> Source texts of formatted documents
_ _ _

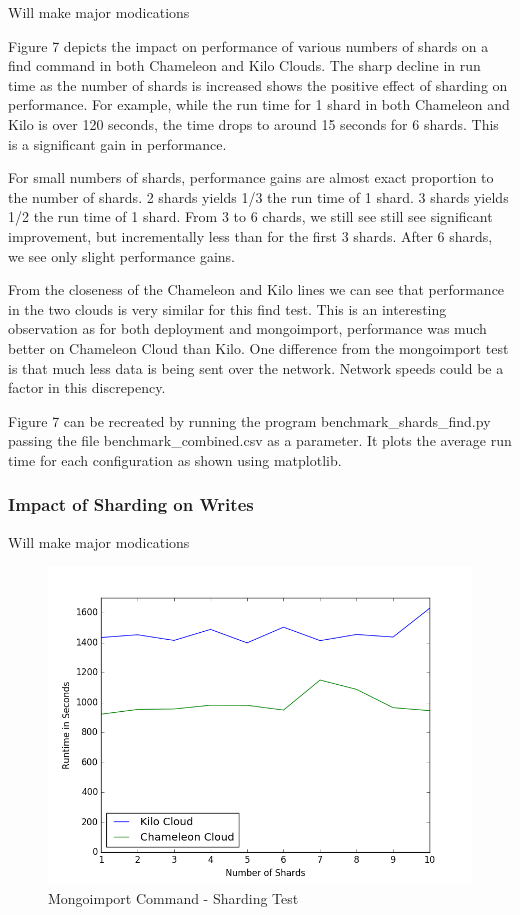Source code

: \documentclass[9pt,twocolumn,twoside]{styles/osajnl}
\begin{document}
Will make major modications

Figure 7 depicts the impact on performance of various numbers of shards on a find command in both Chameleon and Kilo Clouds.  The sharp decline in run time as the number of shards is increased shows the positive effect of sharding on performance.  For example, while the run time for 1 shard in both Chameleon and Kilo is over 120 seconds, the time drops to around 15 seconds for 6 shards.  This is a significant gain in performance.  

For small numbers of shards, performance gains are almost exact proportion to the number of shards.  2 shards yields 1/3 the run time of 1 shard.  3 shards yields 1/2 the run time of 1 shard.  From 3 to 6 chards, we still see still see significant improvement, but incrementally less than for the first 3 shards.  After 6 shards, we see only slight performance gains.

From the closeness of the Chameleon and Kilo lines we can see that performance in the two clouds is very similar for this find test.  This is an interesting observation as for both deployment and mongoimport, performance was much better on Chameleon Cloud than Kilo.  One difference from the mongoimport test is that much less data is being sent over the network.  Network speeds could be a factor in this discrepency.

Figure 7 can be recreated by running the program benchmark\_shards\_find.py passing the file benchmark\_combined.csv as a parameter.  It plots the average run time for each configuration as shown using matplotlib.



\subsubsection{Impact of Sharding on Writes}

Will make major modications

\begin{figure}[!ht]
  \includegraphics[scale=0.45]{images/shard_import.png}
  \caption{Mongoimport Command - Sharding Test}
\end{figure}
\end{document}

_ _ _

> GOAL OF THE EXERCISE
What you give back must be exactly the lines from the opening line of the entries through the line holding "From the closeness", with no pictures.

> ANSWER SPACE
Source code

: \documentclass[9pt,twocolumn,twoside]{styles/osajnl}
\begin{document}
Will make major modications

Figure 7 depicts the impact on performance of various numbers of shards on a find command in both Chameleon and Kilo Clouds.  The sharp decline in run time as the number of shards is increased shows the positive effect of sharding on performance.  For example, while the run time for 1 shard in both Chameleon and Kilo is over 120 seconds, the time drops to around 15 seconds for 6 shards.  This is a significant gain in performance.  

For small numbers of shards, performance gains are almost exact proportion to the number of shards.  2 shards yields 1/3 the run time of 1 shard.  3 shards yields 1/2 the run time of 1 shard.  From 3 to 6 chards, we still see still see significant improvement, but incrementally less than for the first 3 shards.  After 6 shards, we see only slight performance gains.

From the closeness of the Chameleon and Kilo lines we can see that performance in the two clouds is very similar for this find test.  This is an interesting observation as for both deployment and mongoimport, performance was much better on Chameleon Cloud than Kilo.  One difference from the mongoimport test is that much less data is being sent over the network.  Network speeds could be a factor in this discrepency.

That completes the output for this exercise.